The [Introduction to `luajr`](luajr.html) vignette shows you how to get started
with calling Lua code from R. This vignette gives more details on how to create
and manipulate R objects -- such as vectors, lists, and data.frames -- in your
Lua code.

## The `luajr` Lua module

Whenever the `luajr` R package opens a new Lua state, it opens all the 
[standard Lua libraries](https://www.lua.org/manual/5.1/manual.html#5) in that 
state, as well as the `luajr` Lua module.

The `luajr` module provides some key capabilities for your Lua code to 
interface well with R code, particularly around passing R objects to and from 
Lua code. This vignette documents those capabilities of the `luajr` module.

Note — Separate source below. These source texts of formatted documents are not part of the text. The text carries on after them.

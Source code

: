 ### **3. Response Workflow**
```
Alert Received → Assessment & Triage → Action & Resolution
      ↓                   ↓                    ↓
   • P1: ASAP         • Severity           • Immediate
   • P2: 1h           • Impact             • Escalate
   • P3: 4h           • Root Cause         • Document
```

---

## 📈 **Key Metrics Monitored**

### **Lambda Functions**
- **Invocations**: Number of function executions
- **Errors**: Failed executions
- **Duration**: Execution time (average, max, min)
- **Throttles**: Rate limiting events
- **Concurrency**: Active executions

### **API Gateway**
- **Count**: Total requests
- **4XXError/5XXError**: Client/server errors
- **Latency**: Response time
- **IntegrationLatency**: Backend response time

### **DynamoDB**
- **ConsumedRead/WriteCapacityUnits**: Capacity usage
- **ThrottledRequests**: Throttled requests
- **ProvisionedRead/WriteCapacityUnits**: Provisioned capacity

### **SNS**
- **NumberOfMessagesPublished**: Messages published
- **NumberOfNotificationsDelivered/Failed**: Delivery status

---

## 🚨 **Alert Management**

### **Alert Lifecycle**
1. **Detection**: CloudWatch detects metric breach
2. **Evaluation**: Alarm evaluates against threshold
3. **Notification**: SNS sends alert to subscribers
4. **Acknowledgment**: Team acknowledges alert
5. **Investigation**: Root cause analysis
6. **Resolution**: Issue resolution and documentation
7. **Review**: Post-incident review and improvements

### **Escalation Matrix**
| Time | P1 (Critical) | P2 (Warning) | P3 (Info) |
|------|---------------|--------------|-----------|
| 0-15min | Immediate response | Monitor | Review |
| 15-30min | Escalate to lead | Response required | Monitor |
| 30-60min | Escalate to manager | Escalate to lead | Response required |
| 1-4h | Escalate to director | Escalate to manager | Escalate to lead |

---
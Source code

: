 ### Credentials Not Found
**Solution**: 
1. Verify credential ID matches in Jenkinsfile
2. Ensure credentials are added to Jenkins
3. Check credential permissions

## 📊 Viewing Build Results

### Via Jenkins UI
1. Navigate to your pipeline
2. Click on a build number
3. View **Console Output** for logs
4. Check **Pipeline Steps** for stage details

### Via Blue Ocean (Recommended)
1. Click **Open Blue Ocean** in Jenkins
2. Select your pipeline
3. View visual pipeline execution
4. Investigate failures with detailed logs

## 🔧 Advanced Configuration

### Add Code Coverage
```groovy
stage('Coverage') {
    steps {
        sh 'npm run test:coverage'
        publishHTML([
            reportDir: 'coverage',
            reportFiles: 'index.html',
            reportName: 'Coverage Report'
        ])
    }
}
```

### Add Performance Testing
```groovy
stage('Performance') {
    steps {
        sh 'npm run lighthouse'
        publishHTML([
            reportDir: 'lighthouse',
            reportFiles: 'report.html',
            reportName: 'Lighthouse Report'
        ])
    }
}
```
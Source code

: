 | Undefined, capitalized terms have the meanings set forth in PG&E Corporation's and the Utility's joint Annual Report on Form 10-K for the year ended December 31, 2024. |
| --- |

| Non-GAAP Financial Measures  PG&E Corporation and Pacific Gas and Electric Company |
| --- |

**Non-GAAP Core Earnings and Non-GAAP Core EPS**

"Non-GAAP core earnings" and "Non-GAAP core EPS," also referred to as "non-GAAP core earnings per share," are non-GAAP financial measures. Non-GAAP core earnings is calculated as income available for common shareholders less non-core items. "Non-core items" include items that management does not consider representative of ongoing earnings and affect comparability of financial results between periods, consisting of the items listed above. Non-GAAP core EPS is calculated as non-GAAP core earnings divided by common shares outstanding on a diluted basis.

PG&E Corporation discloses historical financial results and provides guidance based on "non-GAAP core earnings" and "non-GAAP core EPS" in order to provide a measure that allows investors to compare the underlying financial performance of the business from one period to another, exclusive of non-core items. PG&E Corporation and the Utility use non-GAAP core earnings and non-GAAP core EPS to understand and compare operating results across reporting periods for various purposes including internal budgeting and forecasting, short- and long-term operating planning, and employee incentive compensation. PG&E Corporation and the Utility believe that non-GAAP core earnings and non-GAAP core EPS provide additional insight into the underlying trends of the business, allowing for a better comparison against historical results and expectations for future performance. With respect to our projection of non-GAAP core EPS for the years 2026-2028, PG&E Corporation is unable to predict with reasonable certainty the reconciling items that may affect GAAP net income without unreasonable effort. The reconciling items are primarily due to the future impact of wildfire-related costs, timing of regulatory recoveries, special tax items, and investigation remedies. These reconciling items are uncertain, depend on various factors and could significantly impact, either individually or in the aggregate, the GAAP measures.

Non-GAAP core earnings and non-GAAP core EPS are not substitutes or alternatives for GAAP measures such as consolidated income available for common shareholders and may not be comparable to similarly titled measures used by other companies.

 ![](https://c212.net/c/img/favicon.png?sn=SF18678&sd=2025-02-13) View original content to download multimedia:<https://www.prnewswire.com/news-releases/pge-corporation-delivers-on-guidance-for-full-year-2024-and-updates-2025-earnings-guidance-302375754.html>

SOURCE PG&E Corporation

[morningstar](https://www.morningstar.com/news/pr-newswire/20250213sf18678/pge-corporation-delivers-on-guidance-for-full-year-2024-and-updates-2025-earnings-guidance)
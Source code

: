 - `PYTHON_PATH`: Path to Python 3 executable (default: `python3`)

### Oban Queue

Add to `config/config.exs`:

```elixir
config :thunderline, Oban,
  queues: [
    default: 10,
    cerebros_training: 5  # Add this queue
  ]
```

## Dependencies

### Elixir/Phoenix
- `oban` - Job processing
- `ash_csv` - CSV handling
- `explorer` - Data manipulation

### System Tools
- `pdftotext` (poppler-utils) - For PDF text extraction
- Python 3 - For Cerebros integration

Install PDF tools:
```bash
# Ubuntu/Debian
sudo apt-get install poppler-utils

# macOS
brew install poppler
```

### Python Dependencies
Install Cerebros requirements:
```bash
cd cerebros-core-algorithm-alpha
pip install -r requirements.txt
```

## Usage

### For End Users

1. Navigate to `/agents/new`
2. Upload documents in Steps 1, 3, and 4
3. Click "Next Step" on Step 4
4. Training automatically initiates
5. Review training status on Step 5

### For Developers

Specifically, this vignette describes:

- [Vector types](#vector), which can represent basic R logical vectors, integer 
  vectors, numeric vectors, and character vectors, and are passed to and from
  Lua code by value. In other words, when you pass in a vector by value to Lua,
  and alter its contents in your Lua code, this does not affect your vector in
  R (same as how it works when you pass a vector to an R function).
- [Reference types](#reference), another way of working with basic R logical 
  vectors, integer vectors, numeric vectors, and character vectors, which are
  passed to and from Lua code by reference. In other words, when you pass in a 
  vector by reference to Lua, and alter its contents in your Lua code, the 
  changes **are** reflected directly in the R object you passed in.
- [List type](#list), which allow you to work with R `list`s in Lua.
- [Data frame and matrix types](#dfm), which simplify working with R 
  `data.frame` and `matrix` types.
- Certain [constants](#constants) defined by the `luajr` module.
- Considerations when using [long vectors](#longvec) in Lua.

## Vector types {#vector}

The vector types are modelled after C++'s `std::vector` class. A vector type is
what you end up with if you pass an argument into a Lua function using
`lua_func()` with arg code `"v"`, but you can also create new vectors within
Lua. 

Like their C++ counterparts, vector types all maintain an internal "capacity" 
which is equal to or greater than their "length", or actual number of elements.
The exception is the character vector, which is implemented internally as a 
Lua table but has the same interface as the other vector types.

Note that for vector types, indexes start at 1, not at 0. You must be very 
careful not to access or write out of these bounds, as the `luajr` module does 
**not** do bounds checking. Going out of bounds will cause crashes or other 
undefined behaviour. Unlike Lua tables, vector types can only be indexed with 
integers from 1 to the vector length, not with strings or any other types.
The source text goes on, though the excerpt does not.